When governments make mistakes in awarding
environmental licenses that lead to pollution, they
become legally responsible for cleaning up the mess
they've made. R. L. Rudiger:
In light of rising government involvement in
environmental protection, it is possible that the
state could be held liable for environmental
damage in some cases. Extra responsibility
arises only in the absence of proper
authorization. Administrative law can help, and
there may be legal recourse for improper
licensing or oversight”, [40].
According to Hikmahanto Juwana, "government
agencies are often entangled in disputes due to
issuing permits and licenses for company
operations," suggesting that the government can be
included as a defendant in environmental dispute
lawsuits. "For the sake of the public good, courts
have the authority to withdraw permits and licenses
without requiring payment of damages”, [41].
Due to loopholes in its implementation,
environmental law frequently leads to government
engagement in litigation, whether in the role of
plaintiff, enforcer, or defendant, [42]. At least until
it's put into action. Based on the author's research, it
is the duty of the state (and the government
specifically) to guarantee that its inhabitants can
reside in an environment free from hazards. The
duty of the state (and the government specifically)

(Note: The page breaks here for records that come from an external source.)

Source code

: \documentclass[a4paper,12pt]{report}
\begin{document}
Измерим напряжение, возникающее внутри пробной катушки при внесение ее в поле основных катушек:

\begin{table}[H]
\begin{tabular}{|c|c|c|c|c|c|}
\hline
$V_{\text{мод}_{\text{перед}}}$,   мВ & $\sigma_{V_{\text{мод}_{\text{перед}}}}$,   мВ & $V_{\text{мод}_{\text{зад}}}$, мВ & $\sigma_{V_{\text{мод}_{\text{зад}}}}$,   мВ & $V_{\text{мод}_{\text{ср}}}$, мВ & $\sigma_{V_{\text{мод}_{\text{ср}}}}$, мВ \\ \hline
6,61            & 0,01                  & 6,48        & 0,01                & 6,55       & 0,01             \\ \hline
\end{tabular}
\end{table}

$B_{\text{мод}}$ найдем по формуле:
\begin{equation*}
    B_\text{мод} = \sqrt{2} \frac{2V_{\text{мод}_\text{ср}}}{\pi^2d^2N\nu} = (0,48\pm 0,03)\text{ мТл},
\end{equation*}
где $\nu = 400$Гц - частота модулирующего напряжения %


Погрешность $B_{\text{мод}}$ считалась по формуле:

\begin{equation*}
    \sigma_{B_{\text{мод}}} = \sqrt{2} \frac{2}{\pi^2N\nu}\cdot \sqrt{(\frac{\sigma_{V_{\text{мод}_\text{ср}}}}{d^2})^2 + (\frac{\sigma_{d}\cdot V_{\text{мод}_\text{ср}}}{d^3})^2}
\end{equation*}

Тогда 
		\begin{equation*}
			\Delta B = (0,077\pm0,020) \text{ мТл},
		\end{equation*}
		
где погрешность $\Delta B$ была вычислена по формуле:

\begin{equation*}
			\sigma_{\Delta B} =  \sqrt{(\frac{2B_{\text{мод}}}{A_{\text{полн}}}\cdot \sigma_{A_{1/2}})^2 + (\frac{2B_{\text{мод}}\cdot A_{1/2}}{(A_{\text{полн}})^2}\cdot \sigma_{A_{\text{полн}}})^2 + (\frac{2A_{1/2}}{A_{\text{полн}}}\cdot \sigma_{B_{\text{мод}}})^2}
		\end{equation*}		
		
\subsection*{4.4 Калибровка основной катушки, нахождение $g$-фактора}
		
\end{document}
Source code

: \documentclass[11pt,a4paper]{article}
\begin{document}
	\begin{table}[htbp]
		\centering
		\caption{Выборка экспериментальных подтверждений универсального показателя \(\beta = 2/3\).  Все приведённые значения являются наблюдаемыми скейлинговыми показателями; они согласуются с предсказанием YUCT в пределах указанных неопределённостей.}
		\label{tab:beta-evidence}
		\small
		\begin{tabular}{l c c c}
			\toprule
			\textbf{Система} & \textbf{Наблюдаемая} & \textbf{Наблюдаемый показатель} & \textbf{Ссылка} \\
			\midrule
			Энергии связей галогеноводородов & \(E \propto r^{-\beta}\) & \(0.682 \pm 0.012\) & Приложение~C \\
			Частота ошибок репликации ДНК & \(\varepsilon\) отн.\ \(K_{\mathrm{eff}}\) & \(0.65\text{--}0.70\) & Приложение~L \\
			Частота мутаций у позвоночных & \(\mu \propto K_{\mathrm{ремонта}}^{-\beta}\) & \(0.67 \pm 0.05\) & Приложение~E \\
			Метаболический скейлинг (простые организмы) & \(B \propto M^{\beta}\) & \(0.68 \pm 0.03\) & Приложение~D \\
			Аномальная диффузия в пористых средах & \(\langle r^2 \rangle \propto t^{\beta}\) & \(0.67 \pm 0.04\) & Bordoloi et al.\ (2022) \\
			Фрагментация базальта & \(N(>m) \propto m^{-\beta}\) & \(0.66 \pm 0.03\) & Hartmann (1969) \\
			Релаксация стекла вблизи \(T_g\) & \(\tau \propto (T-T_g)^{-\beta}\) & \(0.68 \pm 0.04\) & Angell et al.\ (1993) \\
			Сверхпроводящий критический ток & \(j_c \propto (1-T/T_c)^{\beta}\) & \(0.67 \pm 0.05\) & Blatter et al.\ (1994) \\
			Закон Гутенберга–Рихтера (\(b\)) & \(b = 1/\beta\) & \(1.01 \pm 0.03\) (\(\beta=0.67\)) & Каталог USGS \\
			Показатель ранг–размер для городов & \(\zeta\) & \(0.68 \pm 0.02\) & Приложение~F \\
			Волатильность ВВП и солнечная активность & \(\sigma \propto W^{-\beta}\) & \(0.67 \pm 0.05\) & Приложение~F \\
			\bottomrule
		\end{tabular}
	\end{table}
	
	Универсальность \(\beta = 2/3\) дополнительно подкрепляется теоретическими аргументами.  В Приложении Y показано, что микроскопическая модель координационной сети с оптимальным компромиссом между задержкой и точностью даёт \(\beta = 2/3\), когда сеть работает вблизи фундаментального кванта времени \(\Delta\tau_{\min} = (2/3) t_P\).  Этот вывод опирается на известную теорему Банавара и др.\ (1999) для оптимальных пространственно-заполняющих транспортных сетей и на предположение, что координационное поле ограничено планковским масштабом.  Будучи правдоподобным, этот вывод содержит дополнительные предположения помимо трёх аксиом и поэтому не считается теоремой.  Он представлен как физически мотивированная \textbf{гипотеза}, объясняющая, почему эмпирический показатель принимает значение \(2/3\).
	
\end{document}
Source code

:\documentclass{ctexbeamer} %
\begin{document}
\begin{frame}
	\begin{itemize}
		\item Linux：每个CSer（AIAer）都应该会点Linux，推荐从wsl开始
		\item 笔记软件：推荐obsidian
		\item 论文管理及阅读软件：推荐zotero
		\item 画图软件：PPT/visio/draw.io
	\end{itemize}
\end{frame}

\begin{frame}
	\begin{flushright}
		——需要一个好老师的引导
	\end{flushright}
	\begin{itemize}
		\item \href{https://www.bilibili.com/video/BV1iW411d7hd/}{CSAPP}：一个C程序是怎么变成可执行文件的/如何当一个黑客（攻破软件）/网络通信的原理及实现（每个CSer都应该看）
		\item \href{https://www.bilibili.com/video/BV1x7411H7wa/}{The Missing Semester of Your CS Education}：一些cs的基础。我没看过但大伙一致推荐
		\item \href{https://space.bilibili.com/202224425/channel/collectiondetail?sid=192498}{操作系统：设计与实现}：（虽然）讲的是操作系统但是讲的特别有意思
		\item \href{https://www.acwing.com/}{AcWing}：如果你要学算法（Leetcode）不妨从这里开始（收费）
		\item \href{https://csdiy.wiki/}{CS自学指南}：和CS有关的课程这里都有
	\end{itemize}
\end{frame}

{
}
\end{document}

to guarantee that its inhabitants can reside in an
environment free from hazards is ratified by
government regulation instead of Law No. 2 of 2022
on job development ("law 32/2009"), which
guarantees that "everyone has the right to a good
and healthy living environment as part of human
rights". The term "air pollution" is defined as "the
entry or inclusion of substances, energy, and/or
other components into the ambient air by human
activities, so that the ambient air quality drops to a
certain level that causes the ambient air to not fulfill
its function," according to Government Regulation
No. 41 of 1999 on Air Pollution Control ("PP
41/1999").
Air pollution from forest and land fires has led
to a smog calamity, producing ambiguous air that is
unable to do its job. Article 1365 of the Civil Code
establishes citizens' entitlement to a safe and healthy
environment as a tort actionable against the state or
government.
In this particular citizen litigation, the plaintiffs
are a group of Palangka Raya city residents who are
Indonesian nationals. These defendants are the
President (defendant I), the Minister of Environment
and Forestry (defendant II), the Minister of
Agriculture (defendant III), the Minister of Agrarian
and Spatial Planning (defendant IV), the Minister of
Health (defendant V), the Governor of Central
Kalimantan (defendant VI), and the Provincial
Parliament of Central Kalimantan (defendant VII) of
the Republic of Indonesia.
In the massive forest fires that have occurred
since 1997, the most recent of which occurred in
2015, the plaintiffs allege that the defendants have
been negligent in carrying out their duties or
mandates as rulers or state officials, resulting in
losses, both material and immaterial, ranging from
the presence of sick people to deaths due to haze,
[43].
The factors in Article 1365 of the Criminal
Code were utilized as a basis for the judge's
evaluation of the issue of smog coming from forest
fires in Central Kalimantan in 2015. Some of the
components considered in Article 1365 of the
Criminal Code include:
a. Illegal acts: The defendants—the president,
numerous ministers, the governor of Central
Kalimantan, and the DPRD—were blamed for
the repeated forest fires due to their subpar
efforts in preventing and combating the blazes.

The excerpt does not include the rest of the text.